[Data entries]
--------------------------------

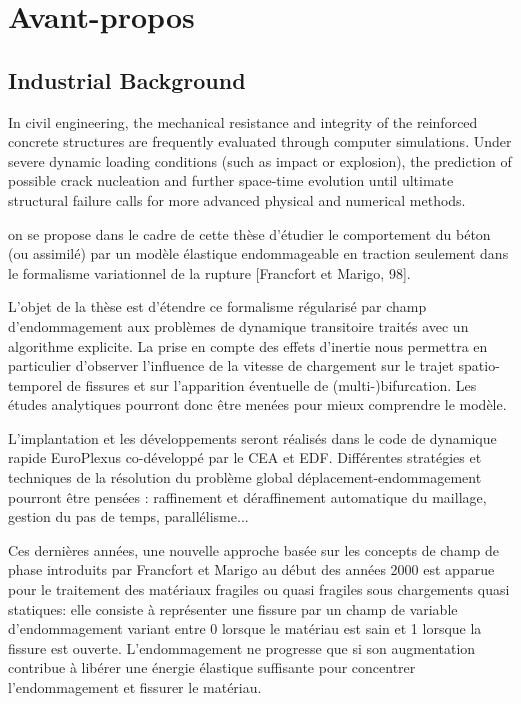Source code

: \chapter{Avant-propos}

\section*{Industrial Background}
In civil engineering, the mechanical resistance and integrity of the reinforced concrete structures are frequently evaluated through computer simulations. Under severe dynamic loading conditions (such as impact or explosion), the prediction of possible crack nucleation and further space-time evolution until ultimate structural failure calls for more advanced physical and numerical methods.



on se propose dans le cadre de cette thèse d'étudier le comportement du béton (ou assimilé)
par un modèle élastique endommageable en traction seulement dans le formalisme variationnel de la rupture [Francfort et Marigo, 98].

L'objet de la thèse est d'étendre ce formalisme régularisé par champ d'endommagement aux problèmes de dynamique transitoire traités avec un
algorithme explicite. La prise en compte des effets d'inertie nous permettra en particulier d'observer l'influence de la vitesse de chargement sur le trajet spatio-temporel
de fissures et sur l'apparition éventuelle de (multi-)bifurcation. Les études analytiques pourront donc être menées pour mieux comprendre le modèle.

L'implantation et les développements seront réalisés dans le code de dynamique rapide EuroPlexus co-développé par le CEA et EDF. Différentes stratégies et techniques
de la résolution du problème global déplacement-endommagement pourront être pensées : raffinement et déraffinement automatique du maillage, gestion du pas de temps,
parallélisme...

Ces dernières années, une nouvelle approche basée sur les concepts de champ de phase introduits
par Francfort et Marigo au début des années 2000 est apparue pour le traitement des matériaux
fragiles ou quasi fragiles sous chargements quasi statiques: elle consiste à représenter une fissure par
un champ de variable d’endommagement variant entre 0 lorsque le matériau est sain et 1 lorsque la
fissure est ouverte. L’endommagement ne progresse que si son augmentation contribue à libérer
une énergie élastique suffisante pour concentrer l’endommagement et fissurer le matériau.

--------------------------------

## EXERCISE PROMPT:
Each entry is to be written out again word for word, and any pictures are to be omitted.

## TASK SOLUTION:
Source code

: \chapter{Avant-propos}

\section*{Industrial Background}
In civil engineering, the mechanical resistance and integrity of the reinforced concrete structures are frequently evaluated through computer simulations. Under severe dynamic loading conditions (such as impact or explosion), the prediction of possible crack nucleation and further space-time evolution until ultimate structural failure calls for more advanced physical and numerical methods.



on se propose dans le cadre de cette thèse d'étudier le comportement du béton (ou assimilé)
par un modèle élastique endommageable en traction seulement dans le formalisme variationnel de la rupture [Francfort et Marigo, 98].

L'objet de la thèse est d'étendre ce formalisme régularisé par champ d'endommagement aux problèmes de dynamique transitoire traités avec un
algorithme explicite. La prise en compte des effets d'inertie nous permettra en particulier d'observer l'influence de la vitesse de chargement sur le trajet spatio-temporel
de fissures et sur l'apparition éventuelle de (multi-)bifurcation. Les études analytiques pourront donc être menées pour mieux comprendre le modèle.

L'implantation et les développements seront réalisés dans le code de dynamique rapide EuroPlexus co-développé par le CEA et EDF. Différentes stratégies et techniques
de la résolution du problème global déplacement-endommagement pourront être pensées : raffinement et déraffinement automatique du maillage, gestion du pas de temps,
parallélisme...

Ces dernières années, une nouvelle approche basée sur les concepts de champ de phase introduits
par Francfort et Marigo au début des années 2000 est apparue pour le traitement des matériaux
fragiles ou quasi fragiles sous chargements quasi statiques: elle consiste à représenter une fissure par
un champ de variable d’endommagement variant entre 0 lorsque le matériau est sain et 1 lorsque la
fissure est ouverte. L’endommagement ne progresse que si son augmentation contribue à libérer
une énergie élastique suffisante pour concentrer l’endommagement et fissurer le matériau.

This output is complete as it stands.